The longer a trading range remains as narrow as the one just witnessed, the bigger the risks become that "something else" will happen. There are really only 2 choices when it comes to departing a narrow, sideways range. Yields were either going to move higher or lower.
I won't say that one of those eventualities was more likely than the other, but the weakness we're seeing was certainly more likely in the event that incoming data (either about covid numbers or economic recovery) was markedly stronger than expected.
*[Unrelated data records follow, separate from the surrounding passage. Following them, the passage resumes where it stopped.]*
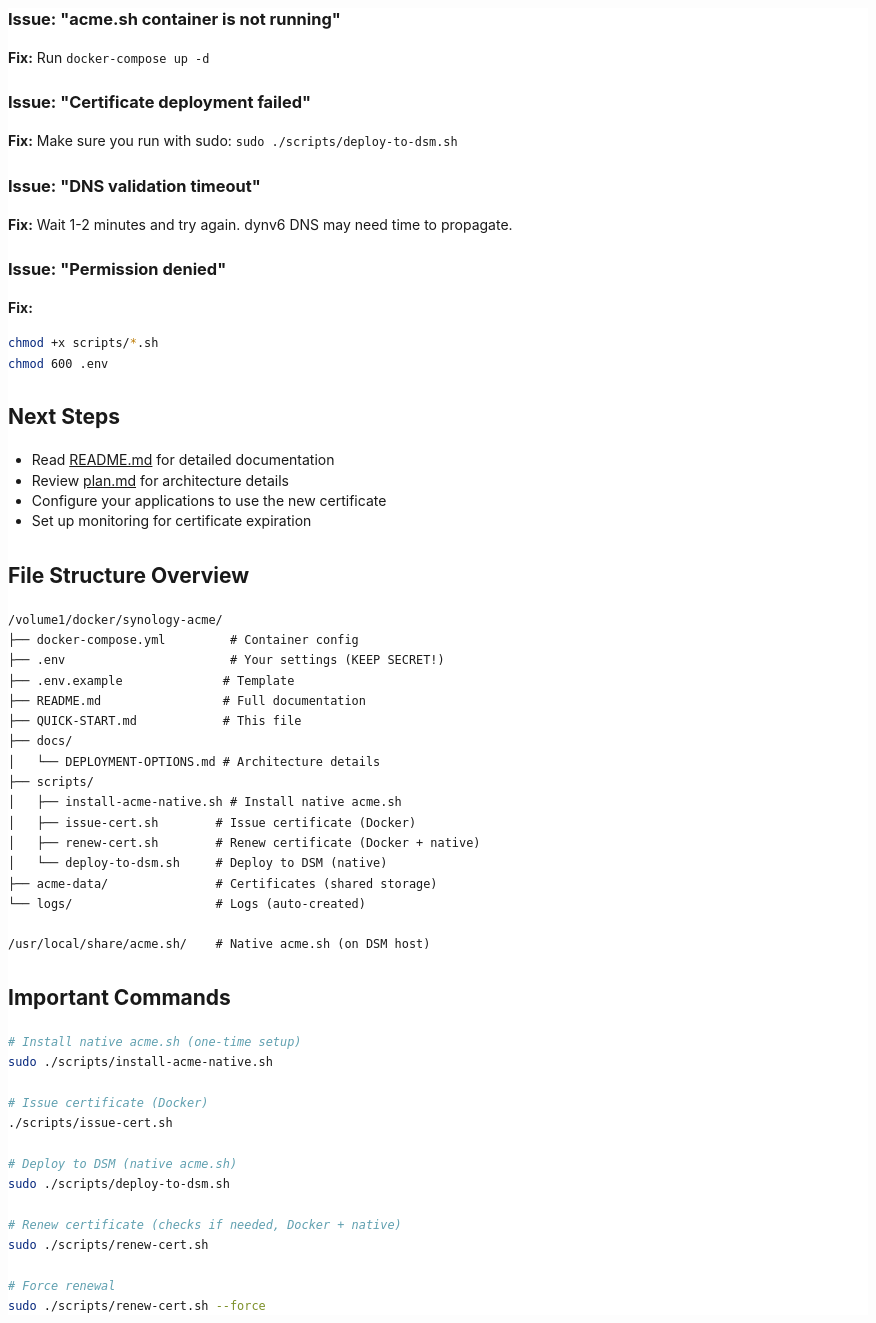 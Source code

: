 ### Issue: "acme.sh container is not running"
**Fix:** Run `docker-compose up -d`

### Issue: "Certificate deployment failed"
**Fix:** Make sure you run with sudo: `sudo ./scripts/deploy-to-dsm.sh`

### Issue: "DNS validation timeout"
**Fix:** Wait 1-2 minutes and try again. dynv6 DNS may need time to propagate.

### Issue: "Permission denied"
**Fix:**
```bash
chmod +x scripts/*.sh
chmod 600 .env
```

## Next Steps

- Read [README.md](README.md) for detailed documentation
- Review [plan.md](plan.md) for architecture details
- Configure your applications to use the new certificate
- Set up monitoring for certificate expiration

## File Structure Overview

```
/volume1/docker/synology-acme/
├── docker-compose.yml         # Container config
├── .env                       # Your settings (KEEP SECRET!)
├── .env.example              # Template
├── README.md                 # Full documentation
├── QUICK-START.md            # This file
├── docs/
│   └── DEPLOYMENT-OPTIONS.md # Architecture details
├── scripts/
│   ├── install-acme-native.sh # Install native acme.sh
│   ├── issue-cert.sh        # Issue certificate (Docker)
│   ├── renew-cert.sh        # Renew certificate (Docker + native)
│   └── deploy-to-dsm.sh     # Deploy to DSM (native)
├── acme-data/               # Certificates (shared storage)
└── logs/                    # Logs (auto-created)

/usr/local/share/acme.sh/    # Native acme.sh (on DSM host)
```

## Important Commands

```bash
# Install native acme.sh (one-time setup)
sudo ./scripts/install-acme-native.sh

# Issue certificate (Docker)
./scripts/issue-cert.sh

# Deploy to DSM (native acme.sh)
sudo ./scripts/deploy-to-dsm.sh

# Renew certificate (checks if needed, Docker + native)
sudo ./scripts/renew-cert.sh

# Force renewal
sudo ./scripts/renew-cert.sh --force
```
Quite simply put, markedly stronger data is exactly what we had on Wednesday (ADP and ISM). This was probably the most dangerous data for the bond market because a massive beat in ADP numbers always whips up a bit of panic over the prospects for the big jobs report that follows 2 days later. In other words, a good portion of the current yield spike is anticipatory. Bonds are bracing for the impact of an upside surprise in today's jobs report (830am ET).
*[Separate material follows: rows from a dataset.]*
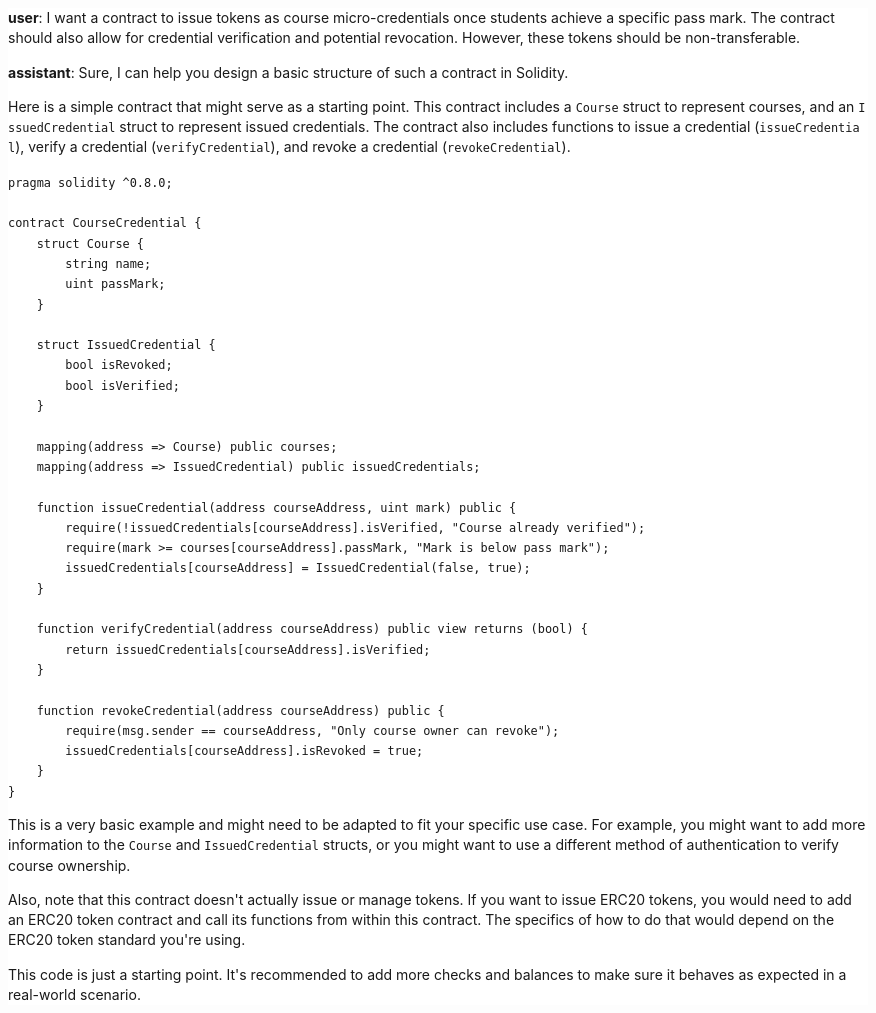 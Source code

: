 **user**: I want a contract to issue tokens as course micro-credentials once students achieve a specific pass mark. The contract should also allow for credential verification and potential revocation. However, these tokens should be non-transferable.

**assistant**: Sure, I can help you design a basic structure of such a contract in Solidity.

Here is a simple contract that might serve as a starting point. This contract includes a `Course` struct to represent courses, and an `IssuedCredential` struct to represent issued credentials. The contract also includes functions to issue a credential (`issueCredential`), verify a credential (`verifyCredential`), and revoke a credential (`revokeCredential`).

```solidity
pragma solidity ^0.8.0;

contract CourseCredential {
    struct Course {
        string name;
        uint passMark;
    }

    struct IssuedCredential {
        bool isRevoked;
        bool isVerified;
    }

    mapping(address => Course) public courses;
    mapping(address => IssuedCredential) public issuedCredentials;

    function issueCredential(address courseAddress, uint mark) public {
        require(!issuedCredentials[courseAddress].isVerified, "Course already verified");
        require(mark >= courses[courseAddress].passMark, "Mark is below pass mark");
        issuedCredentials[courseAddress] = IssuedCredential(false, true);
    }

    function verifyCredential(address courseAddress) public view returns (bool) {
        return issuedCredentials[courseAddress].isVerified;
    }

    function revokeCredential(address courseAddress) public {
        require(msg.sender == courseAddress, "Only course owner can revoke");
        issuedCredentials[courseAddress].isRevoked = true;
    }
}
```

This is a very basic example and might need to be adapted to fit your specific use case. For example, you might want to add more information to the `Course` and `IssuedCredential` structs, or you might want to use a different method of authentication to verify course ownership.

Also, note that this contract doesn't actually issue or manage tokens. If you want to issue ERC20 tokens, you would need to add an ERC20 token contract and call its functions from within this contract. The specifics of how to do that would depend on the ERC20 token standard you're using.

This code is just a starting point. It's recommended to add more checks and balances to make sure it behaves as expected in a real-world scenario.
The jobs report isn't the only concern. Yesterday saw yields spike with no major provocation. Some analysts pointed to the European Central Bank announcement as the driving force yesterday, but I can't reconcile that with the trading we actually saw. Right off the bat, EU stocks had a pretty flat day. Moreover, US Treasuries were clearly the big mover in a comparison with EU bonds and US stocks.
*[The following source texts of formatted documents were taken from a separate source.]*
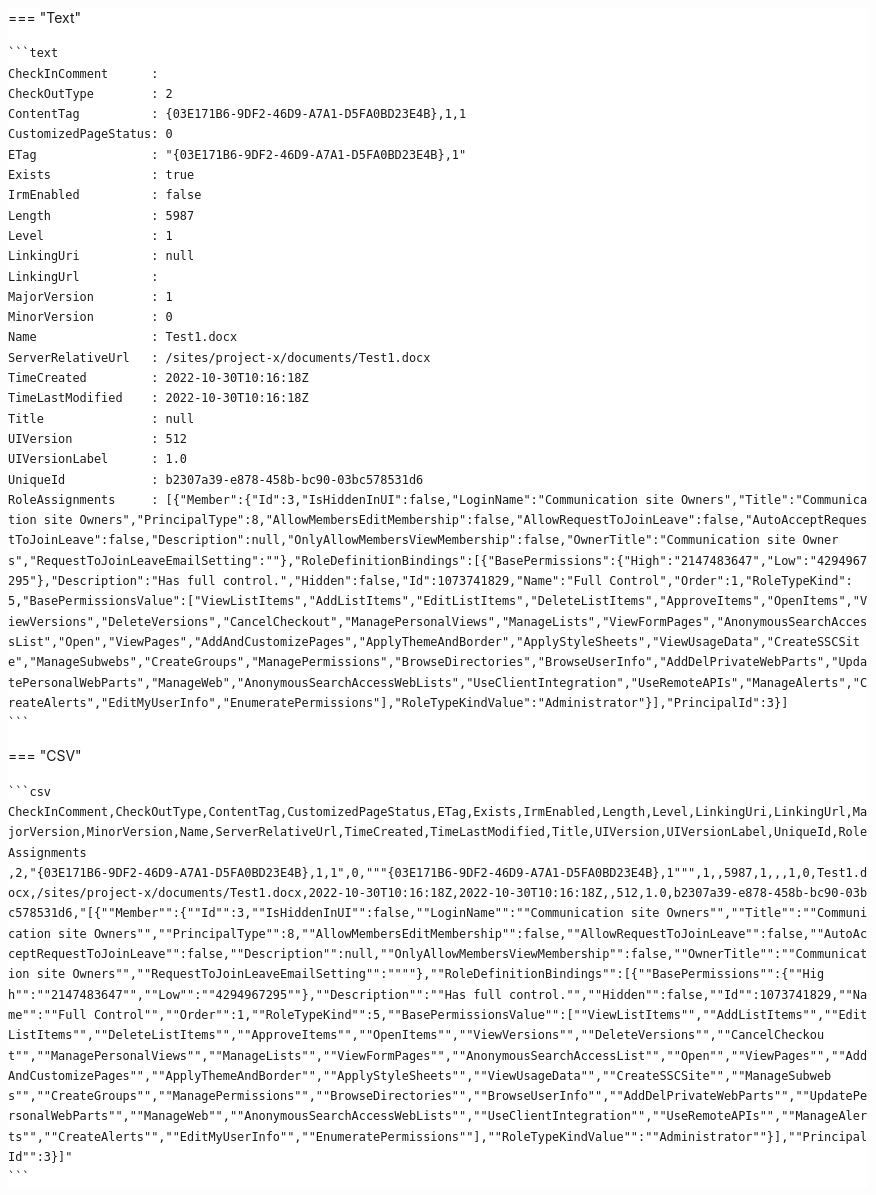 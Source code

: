 === "Text"

    ```text
    CheckInComment      :
    CheckOutType        : 2
    ContentTag          : {03E171B6-9DF2-46D9-A7A1-D5FA0BD23E4B},1,1
    CustomizedPageStatus: 0
    ETag                : "{03E171B6-9DF2-46D9-A7A1-D5FA0BD23E4B},1"
    Exists              : true
    IrmEnabled          : false
    Length              : 5987
    Level               : 1
    LinkingUri          : null
    LinkingUrl          :
    MajorVersion        : 1
    MinorVersion        : 0
    Name                : Test1.docx
    ServerRelativeUrl   : /sites/project-x/documents/Test1.docx
    TimeCreated         : 2022-10-30T10:16:18Z
    TimeLastModified    : 2022-10-30T10:16:18Z
    Title               : null
    UIVersion           : 512
    UIVersionLabel      : 1.0
    UniqueId            : b2307a39-e878-458b-bc90-03bc578531d6
    RoleAssignments     : [{"Member":{"Id":3,"IsHiddenInUI":false,"LoginName":"Communication site Owners","Title":"Communication site Owners","PrincipalType":8,"AllowMembersEditMembership":false,"AllowRequestToJoinLeave":false,"AutoAcceptRequestToJoinLeave":false,"Description":null,"OnlyAllowMembersViewMembership":false,"OwnerTitle":"Communication site Owners","RequestToJoinLeaveEmailSetting":""},"RoleDefinitionBindings":[{"BasePermissions":{"High":"2147483647","Low":"4294967295"},"Description":"Has full control.","Hidden":false,"Id":1073741829,"Name":"Full Control","Order":1,"RoleTypeKind":5,"BasePermissionsValue":["ViewListItems","AddListItems","EditListItems","DeleteListItems","ApproveItems","OpenItems","ViewVersions","DeleteVersions","CancelCheckout","ManagePersonalViews","ManageLists","ViewFormPages","AnonymousSearchAccessList","Open","ViewPages","AddAndCustomizePages","ApplyThemeAndBorder","ApplyStyleSheets","ViewUsageData","CreateSSCSite","ManageSubwebs","CreateGroups","ManagePermissions","BrowseDirectories","BrowseUserInfo","AddDelPrivateWebParts","UpdatePersonalWebParts","ManageWeb","AnonymousSearchAccessWebLists","UseClientIntegration","UseRemoteAPIs","ManageAlerts","CreateAlerts","EditMyUserInfo","EnumeratePermissions"],"RoleTypeKindValue":"Administrator"}],"PrincipalId":3}]
    ```

=== "CSV"

    ```csv
    CheckInComment,CheckOutType,ContentTag,CustomizedPageStatus,ETag,Exists,IrmEnabled,Length,Level,LinkingUri,LinkingUrl,MajorVersion,MinorVersion,Name,ServerRelativeUrl,TimeCreated,TimeLastModified,Title,UIVersion,UIVersionLabel,UniqueId,RoleAssignments
    ,2,"{03E171B6-9DF2-46D9-A7A1-D5FA0BD23E4B},1,1",0,"""{03E171B6-9DF2-46D9-A7A1-D5FA0BD23E4B},1""",1,,5987,1,,,1,0,Test1.docx,/sites/project-x/documents/Test1.docx,2022-10-30T10:16:18Z,2022-10-30T10:16:18Z,,512,1.0,b2307a39-e878-458b-bc90-03bc578531d6,"[{""Member"":{""Id"":3,""IsHiddenInUI"":false,""LoginName"":""Communication site Owners"",""Title"":""Communication site Owners"",""PrincipalType"":8,""AllowMembersEditMembership"":false,""AllowRequestToJoinLeave"":false,""AutoAcceptRequestToJoinLeave"":false,""Description"":null,""OnlyAllowMembersViewMembership"":false,""OwnerTitle"":""Communication site Owners"",""RequestToJoinLeaveEmailSetting"":""""},""RoleDefinitionBindings"":[{""BasePermissions"":{""High"":""2147483647"",""Low"":""4294967295""},""Description"":""Has full control."",""Hidden"":false,""Id"":1073741829,""Name"":""Full Control"",""Order"":1,""RoleTypeKind"":5,""BasePermissionsValue"":[""ViewListItems"",""AddListItems"",""EditListItems"",""DeleteListItems"",""ApproveItems"",""OpenItems"",""ViewVersions"",""DeleteVersions"",""CancelCheckout"",""ManagePersonalViews"",""ManageLists"",""ViewFormPages"",""AnonymousSearchAccessList"",""Open"",""ViewPages"",""AddAndCustomizePages"",""ApplyThemeAndBorder"",""ApplyStyleSheets"",""ViewUsageData"",""CreateSSCSite"",""ManageSubwebs"",""CreateGroups"",""ManagePermissions"",""BrowseDirectories"",""BrowseUserInfo"",""AddDelPrivateWebParts"",""UpdatePersonalWebParts"",""ManageWeb"",""AnonymousSearchAccessWebLists"",""UseClientIntegration"",""UseRemoteAPIs"",""ManageAlerts"",""CreateAlerts"",""EditMyUserInfo"",""EnumeratePermissions""],""RoleTypeKindValue"":""Administrator""}],""PrincipalId"":3}]"
    ```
This chart leaves too much open to the imagination though, so let's isolate US 10yr yields vs EU 10yr yields (Germany is the benchmark) and let's look only at the change in yield since the beginning of the month/week.
US Treasuries have weakened almost twice as fast as EU bonds, and they really began to pull away after Wednesday's econ data. There is no doubt the US bond market is moving of its own volition, and yes, things are serious. 10yr yields have quickly taken out both the .74 and .79 technical ceilings that kept watch over the narrow range of the past 6 weeks (in fact, .79 goes back 9 weeks). The uptrend we HAD been following was obliterated; it was too tame to contain the upward momentum. Yields are now as high as they've been since the week the Fed stepped in with emergency bond buying back in March.
Unfortunately, this is not all going to go away if the jobs report comes out weaker than expected today. Wednesday's data was merely the catalyst for a shift in the bond market narrative. Simply put: we're playing defense now--on the lookout for any and all data that feeds the narrative of a domestic economy that is able to get back to business more quickly than whatever the baseline expectation happens to be. The additional pressure on Treasuries from stimulus-related issuance (2nd round of stimulus checks in the news) and record-setting corporate bond issuance isn't helping. The consolation is that mortgage-backed bonds are not as troubled by such things, so mortgage rates don't have to move higher quite as quickly as Treasuries.